See Language::guess.

Detection can use file name hints and shebang/content heuristics.

Token-level APIs

Highlighter

Use Highlighter when you want styled segments for custom processing.

use lumis::{highlight::Highlighter, languages::Language, themes};
let highlighter = Highlighter::new(Language::SQL, themes::get("catppuccin_mocha").ok());
let segments = highlighter.highlight(source).unwrap();

highlight_iter()

Use this when you need byte ranges, scopes, and per-token callbacks.

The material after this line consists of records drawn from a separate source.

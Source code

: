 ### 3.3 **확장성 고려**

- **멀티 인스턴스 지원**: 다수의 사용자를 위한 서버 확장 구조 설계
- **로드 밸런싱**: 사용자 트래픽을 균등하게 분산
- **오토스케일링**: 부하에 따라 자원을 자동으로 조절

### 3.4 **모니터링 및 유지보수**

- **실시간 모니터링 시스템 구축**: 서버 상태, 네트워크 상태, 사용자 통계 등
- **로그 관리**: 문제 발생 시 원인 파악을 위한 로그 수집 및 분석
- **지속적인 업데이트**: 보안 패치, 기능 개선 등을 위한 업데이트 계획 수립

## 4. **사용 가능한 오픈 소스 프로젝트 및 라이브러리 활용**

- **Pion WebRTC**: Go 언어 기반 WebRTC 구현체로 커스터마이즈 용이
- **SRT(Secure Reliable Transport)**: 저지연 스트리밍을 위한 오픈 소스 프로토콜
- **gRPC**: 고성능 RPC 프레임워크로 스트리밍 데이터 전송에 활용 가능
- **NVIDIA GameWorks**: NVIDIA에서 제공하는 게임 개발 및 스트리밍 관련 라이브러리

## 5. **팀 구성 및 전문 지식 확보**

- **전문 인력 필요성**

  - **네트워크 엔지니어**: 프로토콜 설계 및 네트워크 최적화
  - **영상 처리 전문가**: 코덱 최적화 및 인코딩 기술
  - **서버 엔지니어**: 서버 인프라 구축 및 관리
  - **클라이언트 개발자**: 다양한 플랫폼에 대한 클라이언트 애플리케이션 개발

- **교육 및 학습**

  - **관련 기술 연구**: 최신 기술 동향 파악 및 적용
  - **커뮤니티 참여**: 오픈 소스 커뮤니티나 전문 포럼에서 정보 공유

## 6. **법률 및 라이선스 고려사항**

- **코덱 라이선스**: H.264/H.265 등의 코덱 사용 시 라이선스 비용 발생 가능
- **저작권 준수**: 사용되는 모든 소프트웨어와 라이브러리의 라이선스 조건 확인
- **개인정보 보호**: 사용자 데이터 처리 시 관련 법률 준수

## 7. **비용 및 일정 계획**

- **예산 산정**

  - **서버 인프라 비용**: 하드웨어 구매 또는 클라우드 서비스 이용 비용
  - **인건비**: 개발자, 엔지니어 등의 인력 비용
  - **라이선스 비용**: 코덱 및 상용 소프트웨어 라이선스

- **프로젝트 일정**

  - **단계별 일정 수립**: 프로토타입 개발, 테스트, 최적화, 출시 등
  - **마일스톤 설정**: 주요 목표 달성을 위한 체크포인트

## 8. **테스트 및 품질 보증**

use lumis::{highlight::highlight_iter, languages::Language, themes};
highlight_iter(source, Language::Rust, themes::get("github_light").ok(), |text, language, range, scope, style| {
println!("{:?} {:?} {} {:?}", text, language, scope, range);
println!("fg={:?} bold={} italic={}", style.fg, style.bold, style.italic);
Ok::<_, std::io::Error>(())
}).unwrap();

This is also the base for advanced custom formatters.

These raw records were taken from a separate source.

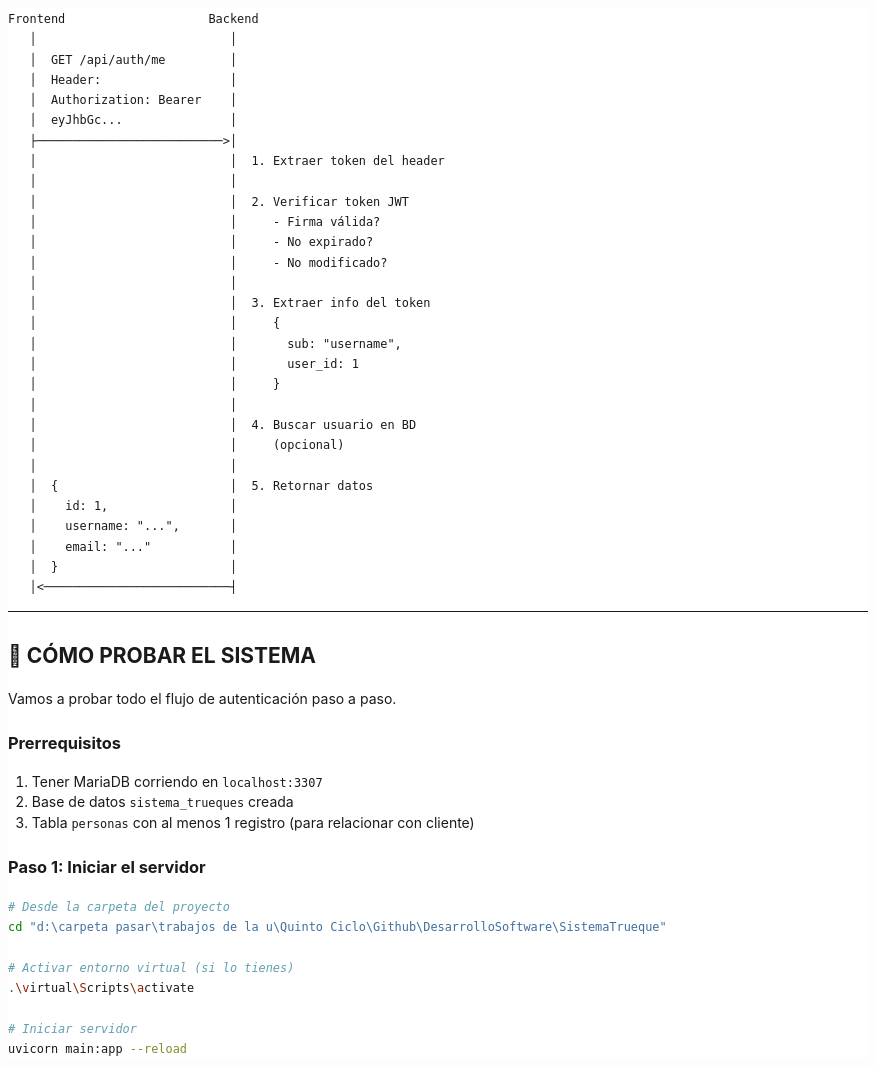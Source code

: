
 ```
Frontend                    Backend                     
   │                           │                              
   │  GET /api/auth/me         │                              
   │  Header:                  │                              
   │  Authorization: Bearer    │                              
   │  eyJhbGc...               │                              
   ├──────────────────────────>│                              
   │                           │  1. Extraer token del header 
   │                           │                              
   │                           │  2. Verificar token JWT      
   │                           │     - Firma válida?          
   │                           │     - No expirado?           
   │                           │     - No modificado?         
   │                           │                              
   │                           │  3. Extraer info del token   
   │                           │     {                        
   │                           │       sub: "username",       
   │                           │       user_id: 1             
   │                           │     }                        
   │                           │                              
   │                           │  4. Buscar usuario en BD     
   │                           │     (opcional)               
   │                           │                              
   │  {                        │  5. Retornar datos           
   │    id: 1,                 │                              
   │    username: "...",       │                              
   │    email: "..."           │                              
   │  }                        │                              
   │<──────────────────────────┤                              
```

---

## 🧪 CÓMO PROBAR EL SISTEMA

Vamos a probar todo el flujo de autenticación paso a paso.

### Prerrequisitos

1. Tener MariaDB corriendo en `localhost:3307`
2. Base de datos `sistema_trueques` creada
3. Tabla `personas` con al menos 1 registro (para relacionar con cliente)

### Paso 1: Iniciar el servidor

```bash
# Desde la carpeta del proyecto
cd "d:\carpeta pasar\trabajos de la u\Quinto Ciclo\Github\DesarrolloSoftware\SistemaTrueque"

# Activar entorno virtual (si lo tienes)
.\virtual\Scripts\activate

# Iniciar servidor
uvicorn main:app --reload
```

CSS generation from themes

Rust can generate linked CSS directly.

use lumis::themes;
let theme = themes::get("github_light").unwrap();
let css = theme.css(true);

Useful when serving CSS from Rust without the JS themes package.

Custom themes

Load from JSON, parse from a string name, or build programmatically:

use lumis::themes;
let theme = themes::from_file("my_theme.json").unwrap();
let theme = themes::from_json(json).unwrap();
// parse a built-in theme by name
let theme: themes::Theme = "catppuccin_mocha".parse().unwrap();

Theme discovery

use lumis::themes::{self, Appearance};
for theme in themes::available_themes() {
println!("{} {:?}", theme.name, theme.appearance);
}
let dark_themes: Vec<_> = themes::available_themes()
.filter(|theme| theme.appearance == Appearance::Dark)
.collect();

Cargo feature flags

Reduce compile time and binary size by enabling only the languages you need:

[dependencies]
lumis = { version = "0.1", default-features = false, features = ["bundle-web", "lang-rust"] }

This lets you mix bundle features with individual language features. In this example, bundle-web covers the usual web stack and lang-rust adds Rust on top.

To re-enable everything:

[dependencies]
lumis = { version = "0.1", features = ["all-languages"] }

Available features follow the patterns bundle-<name> and lang-<name> (e.g., bundle-web, bundle-system, lang-python, lang-html, lang-elixir). See the crate Cargo.toml for the full list.